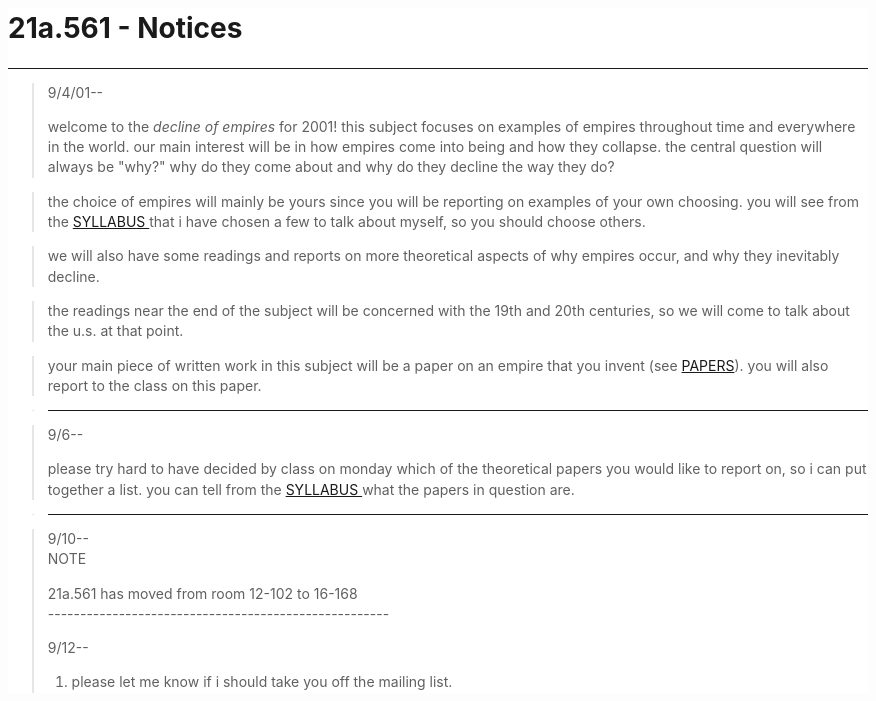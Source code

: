 # 21a.561 - Notices

* * *

> 9/4/01--  
>  
>  welcome to the _decline of empires_ for 2001! this subject focuses on
examples of empires throughout time and everywhere in the world. our main
interest will be in how empires come into being and how they collapse. the
central question will always be "why?" why do they come about and why do they
decline the way they do?

>

> the choice of empires will mainly be yours since you will be reporting on
examples of your own choosing. you will see from the [SYLLABUS ](syll.html)
that i have chosen a few to talk about myself, so you should choose others.

>

> we will also have some readings and reports on more theoretical aspects of
why empires occur, and why they inevitably decline.

>

> the readings near the end of the subject will be concerned with the 19th and
20th centuries, so we will come to talk about the u.s. at that point.

>

> your main piece of written work in this subject will be a paper on an empire
that you invent (see [PAPERS](papers.html)). you will also report to the class
on this paper.

>

> * * *

>

> 9/6--  
>  
>  please try hard to have decided by class on monday which of the theoretical
papers you would like to report on, so i can put together a list. you can tell
from the [SYLLABUS ](syll.html) what the papers in question are.  
>

>

> * * *

>

>  
>  9/10--  
>  NOTE  
>  
>  21a.561 has moved from room 12-102 to 16-168  
>  \-----------------------------------------------------  
>  
>  9/12--  
>  
>  1) please let me know if i should take you off the mailing list.
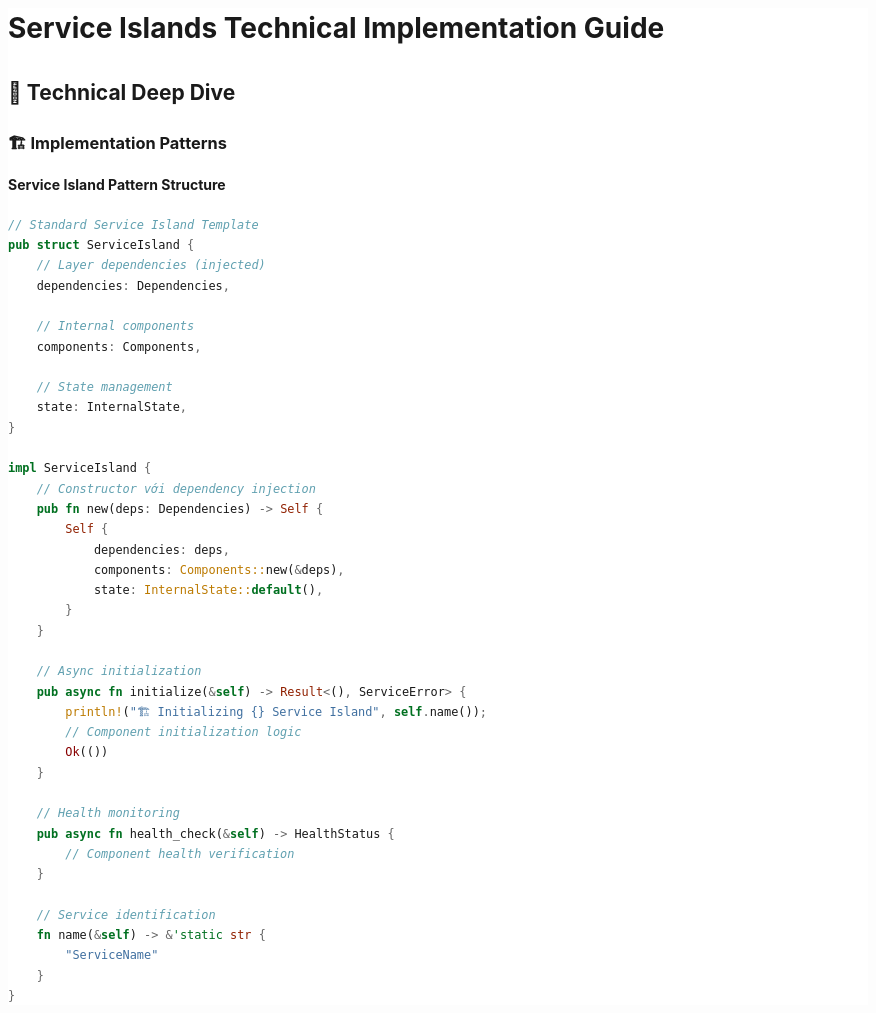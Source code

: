 # Service Islands Technical Implementation Guide

## 🔧 Technical Deep Dive

### 🏗️ Implementation Patterns

#### **Service Island Pattern Structure**
```rust
// Standard Service Island Template
pub struct ServiceIsland {
    // Layer dependencies (injected)
    dependencies: Dependencies,
    
    // Internal components
    components: Components,
    
    // State management
    state: InternalState,
}

impl ServiceIsland {
    // Constructor với dependency injection
    pub fn new(deps: Dependencies) -> Self {
        Self {
            dependencies: deps,
            components: Components::new(&deps),
            state: InternalState::default(),
        }
    }
    
    // Async initialization
    pub async fn initialize(&self) -> Result<(), ServiceError> {
        println!("🏗️ Initializing {} Service Island", self.name());
        // Component initialization logic
        Ok(())
    }
    
    // Health monitoring
    pub async fn health_check(&self) -> HealthStatus {
        // Component health verification
    }
    
    // Service identification
    fn name(&self) -> &'static str {
        "ServiceName"
    }
}
```
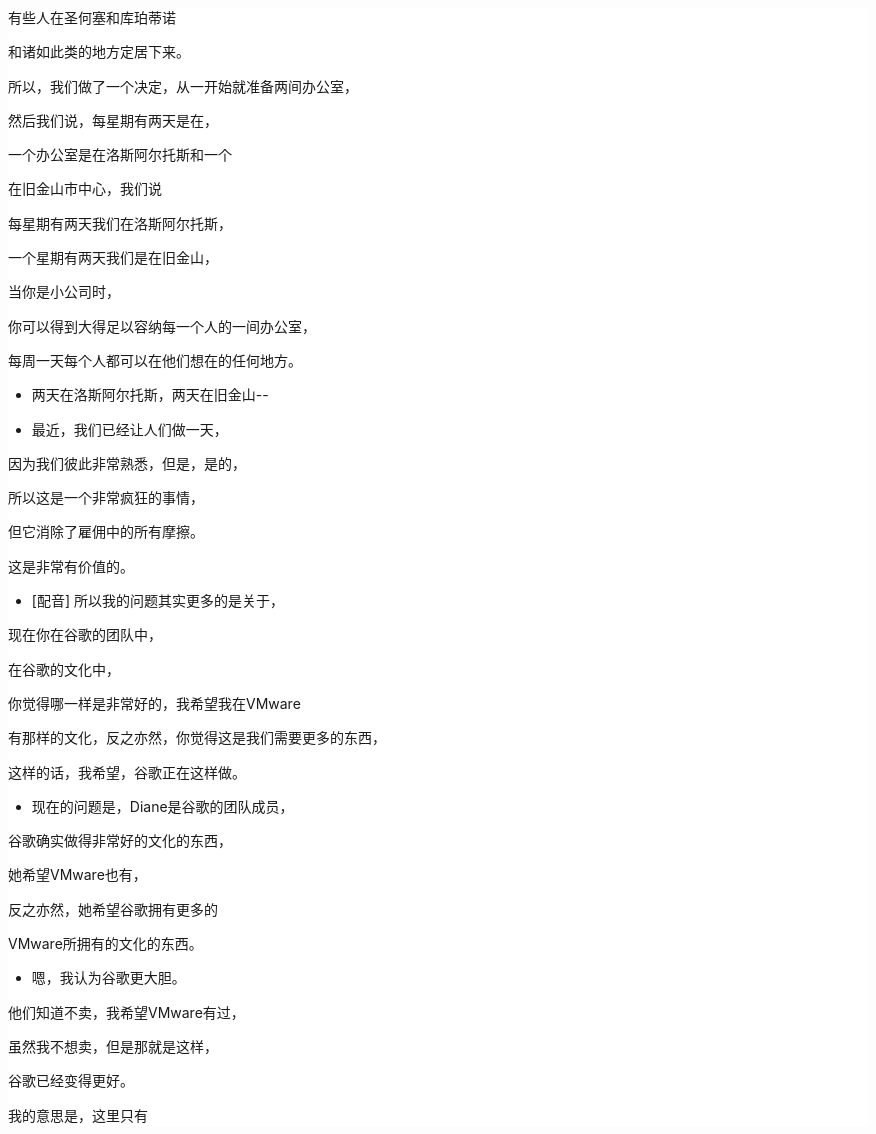 有些人在圣何塞和库珀蒂诺

和诸如此类的地方定居下来。

所以，我们做了一个决定，从一开始就准备两间办公室，

然后我们说，每星期有两天是在，

一个办公室是在洛斯阿尔托斯和一个

在旧金山市中心，我们说

每星期有两天我们在洛斯阿尔托斯，

一个星期有两天我们是在旧金山，

当你是小公司时，

你可以得到大得足以容纳每一个人的一间办公室，

每周一天每个人都可以在他们想在的任何地方。

- 两天在洛斯阿尔托斯，两天在旧金山--

- 最近，我们已经让人们做一天，

因为我们彼此非常熟悉，但是，是的，

所以这是一个非常疯狂的事情，

但它消除了雇佣中的所有摩擦。

这是非常有价值的。

- [配音] 所以我的问题其实更多的是关于，

现在你在谷歌的团队中，

在谷歌的文化中，

你觉得哪一样是非常好的，我希望我在VMware

有那样的文化，反之亦然，你觉得这是我们需要更多的东西，

这样的话，我希望，谷歌正在这样做。

- 现在的问题是，Diane是谷歌的团队成员，

谷歌确实做得非常好的文化的东西，

她希望VMware也有，

反之亦然，她希望谷歌拥有更多的

VMware所拥有的文化的东西。

- 嗯，我认为谷歌更大胆。

他们知道不卖，我希望VMware有过，

虽然我不想卖，但是那就是这样，

谷歌已经变得更好。

我的意思是，这里只有
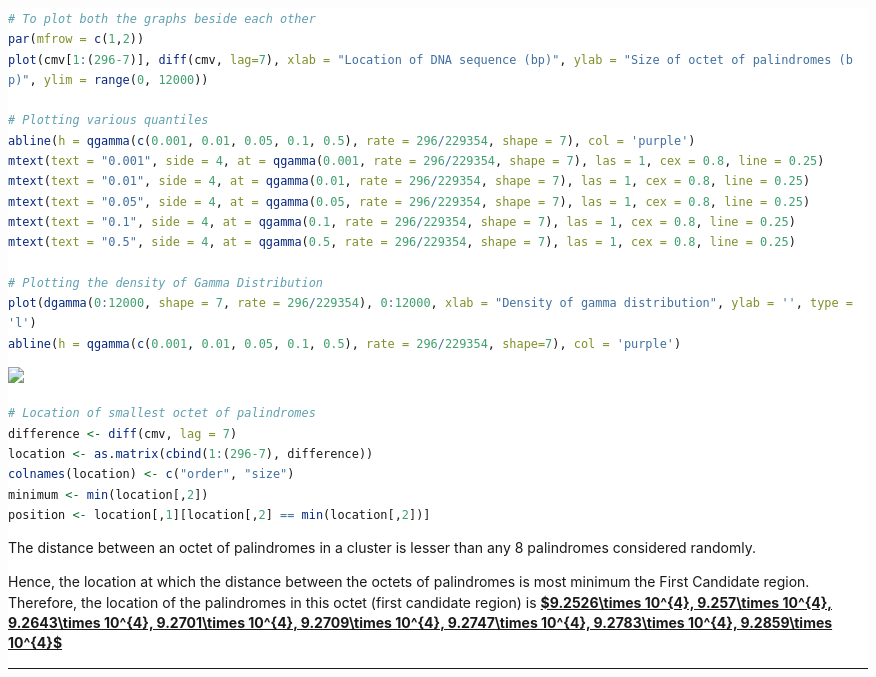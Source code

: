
 ```r
# To plot both the graphs beside each other
par(mfrow = c(1,2))
plot(cmv[1:(296-7)], diff(cmv, lag=7), xlab = "Location of DNA sequence (bp)", ylab = "Size of octet of palindromes (bp)", ylim = range(0, 12000))

# Plotting various quantiles
abline(h = qgamma(c(0.001, 0.01, 0.05, 0.1, 0.5), rate = 296/229354, shape = 7), col = 'purple')
mtext(text = "0.001", side = 4, at = qgamma(0.001, rate = 296/229354, shape = 7), las = 1, cex = 0.8, line = 0.25)
mtext(text = "0.01", side = 4, at = qgamma(0.01, rate = 296/229354, shape = 7), las = 1, cex = 0.8, line = 0.25)
mtext(text = "0.05", side = 4, at = qgamma(0.05, rate = 296/229354, shape = 7), las = 1, cex = 0.8, line = 0.25)
mtext(text = "0.1", side = 4, at = qgamma(0.1, rate = 296/229354, shape = 7), las = 1, cex = 0.8, line = 0.25)
mtext(text = "0.5", side = 4, at = qgamma(0.5, rate = 296/229354, shape = 7), las = 1, cex = 0.8, line = 0.25)

# Plotting the density of Gamma Distribution
plot(dgamma(0:12000, shape = 7, rate = 296/229354), 0:12000, xlab = "Density of gamma distribution", ylab = '', type = 'l')
abline(h = qgamma(c(0.001, 0.01, 0.05, 0.1, 0.5), rate = 296/229354, shape=7), col = 'purple')
```

![](Project2_files/figure-html/unnamed-chunk-6-1.png)


```r
# Location of smallest octet of palindromes
difference <- diff(cmv, lag = 7)
location <- as.matrix(cbind(1:(296-7), difference))
colnames(location) <- c("order", "size")
minimum <- min(location[,2])
position <- location[,1][location[,2] == min(location[,2])]
```

<p>
The distance between an octet of palindromes in a cluster is lesser than any 8 palindromes considered randomly.
</p>
<p>
Hence, the location at which the distance between the octets of palindromes is most minimum the First Candidate region. 
<br>
Therefore, the location of the palindromes in this octet (first candidate region) is <u><b>$9.2526\times 10^{4}, 9.257\times 10^{4}, 9.2643\times 10^{4}, 9.2701\times 10^{4}, 9.2709\times 10^{4}, 9.2747\times 10^{4}, 9.2783\times 10^{4}, 9.2859\times 10^{4}$</b></u>
</p>

<hr>

<p>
___
* _What is expected_
Give the entries again without a single change, but with no pictures.

* _Reply_
Source code

: # 21a.561 - Notices

* * *

> 9/4/01--  
>  
>  welcome to the _decline of empires_ for 2001! this subject focuses on
examples of empires throughout time and everywhere in the world. our main
interest will be in how empires come into being and how they collapse. the
central question will always be "why?" why do they come about and why do they
decline the way they do?

>

> the choice of empires will mainly be yours since you will be reporting on
examples of your own choosing. you will see from the [SYLLABUS ](syll.html)
that i have chosen a few to talk about myself, so you should choose others.

>

> we will also have some readings and reports on more theoretical aspects of
why empires occur, and why they inevitably decline.

>

> the readings near the end of the subject will be concerned with the 19th and
20th centuries, so we will come to talk about the u.s. at that point.

>

> your main piece of written work in this subject will be a paper on an empire
that you invent (see [PAPERS](papers.html)). you will also report to the class
on this paper.

>

> * * *

>

> 9/6--  
>  
>  please try hard to have decided by class on monday which of the theoretical
papers you would like to report on, so i can put together a list. you can tell
from the [SYLLABUS ](syll.html) what the papers in question are.  
>

>

> * * *

>

>  
>  9/10--  
>  NOTE  
>  
>  21a.561 has moved from room 12-102 to 16-168  
>  \-----------------------------------------------------  
>  
>  9/12--  
>  
>  1) please let me know if i should take you off the mailing list.
Source code

: # Service Islands Technical Implementation Guide

## 🔧 Technical Deep Dive

### 🏗️ Implementation Patterns

#### **Service Island Pattern Structure**
```rust
// Standard Service Island Template
pub struct ServiceIsland {
    // Layer dependencies (injected)
    dependencies: Dependencies,
    
    // Internal components
    components: Components,
    
    // State management
    state: InternalState,
}

impl ServiceIsland {
    // Constructor với dependency injection
    pub fn new(deps: Dependencies) -> Self {
        Self {
            dependencies: deps,
            components: Components::new(&deps),
            state: InternalState::default(),
        }
    }
    
    // Async initialization
    pub async fn initialize(&self) -> Result<(), ServiceError> {
        println!("🏗️ Initializing {} Service Island", self.name());
        // Component initialization logic
        Ok(())
    }
    
    // Health monitoring
    pub async fn health_check(&self) -> HealthStatus {
        // Component health verification
    }
    
    // Service identification
    fn name(&self) -> &'static str {
        "ServiceName"
    }
}
```
 有些人在圣何塞和库珀蒂诺

和诸如此类的地方定居下来。

所以，我们做了一个决定，从一开始就准备两间办公室，

然后我们说，每星期有两天是在，

一个办公室是在洛斯阿尔托斯和一个

在旧金山市中心，我们说

每星期有两天我们在洛斯阿尔托斯，

一个星期有两天我们是在旧金山，

当你是小公司时，

你可以得到大得足以容纳每一个人的一间办公室，

每周一天每个人都可以在他们想在的任何地方。

- 两天在洛斯阿尔托斯，两天在旧金山--

- 最近，我们已经让人们做一天，

因为我们彼此非常熟悉，但是，是的，

所以这是一个非常疯狂的事情，

但它消除了雇佣中的所有摩擦。

这是非常有价值的。

- [配音] 所以我的问题其实更多的是关于，

现在你在谷歌的团队中，

在谷歌的文化中，

你觉得哪一样是非常好的，我希望我在VMware

有那样的文化，反之亦然，你觉得这是我们需要更多的东西，

这样的话，我希望，谷歌正在这样做。

- 现在的问题是，Diane是谷歌的团队成员，

谷歌确实做得非常好的文化的东西，

她希望VMware也有，

反之亦然，她希望谷歌拥有更多的

VMware所拥有的文化的东西。

- 嗯，我认为谷歌更大胆。

他们知道不卖，我希望VMware有过，

虽然我不想卖，但是那就是这样，

谷歌已经变得更好。

我的意思是，这里只有
Source code

:
 ```r
# To plot both the graphs beside each other
par(mfrow = c(1,2))
plot(cmv[1:(296-7)], diff(cmv, lag=7), xlab = "Location of DNA sequence (bp)", ylab = "Size of octet of palindromes (bp)", ylim = range(0, 12000))

# Plotting various quantiles
abline(h = qgamma(c(0.001, 0.01, 0.05, 0.1, 0.5), rate = 296/229354, shape = 7), col = 'purple')
mtext(text = "0.001", side = 4, at = qgamma(0.001, rate = 296/229354, shape = 7), las = 1, cex = 0.8, line = 0.25)
mtext(text = "0.01", side = 4, at = qgamma(0.01, rate = 296/229354, shape = 7), las = 1, cex = 0.8, line = 0.25)
mtext(text = "0.05", side = 4, at = qgamma(0.05, rate = 296/229354, shape = 7), las = 1, cex = 0.8, line = 0.25)
mtext(text = "0.1", side = 4, at = qgamma(0.1, rate = 296/229354, shape = 7), las = 1, cex = 0.8, line = 0.25)
mtext(text = "0.5", side = 4, at = qgamma(0.5, rate = 296/229354, shape = 7), las = 1, cex = 0.8, line = 0.25)

# Plotting the density of Gamma Distribution
plot(dgamma(0:12000, shape = 7, rate = 296/229354), 0:12000, xlab = "Density of gamma distribution", ylab = '', type = 'l')
abline(h = qgamma(c(0.001, 0.01, 0.05, 0.1, 0.5), rate = 296/229354, shape=7), col = 'purple')
```

![](Project2_files/figure-html/unnamed-chunk-6-1.png)


```r
# Location of smallest octet of palindromes
difference <- diff(cmv, lag = 7)
location <- as.matrix(cbind(1:(296-7), difference))
colnames(location) <- c("order", "size")
minimum <- min(location[,2])
position <- location[,1][location[,2] == min(location[,2])]
```

<p>
The distance between an octet of palindromes in a cluster is lesser than any 8 palindromes considered randomly.
</p>
<p>
Hence, the location at which the distance between the octets of palindromes is most minimum the First Candidate region. 
<br>
Therefore, the location of the palindromes in this octet (first candidate region) is <u><b>$9.2526\times 10^{4}, 9.257\times 10^{4}, 9.2643\times 10^{4}, 9.2701\times 10^{4}, 9.2709\times 10^{4}, 9.2747\times 10^{4}, 9.2783\times 10^{4}, 9.2859\times 10^{4}$</b></u>
</p>

<hr>

<p>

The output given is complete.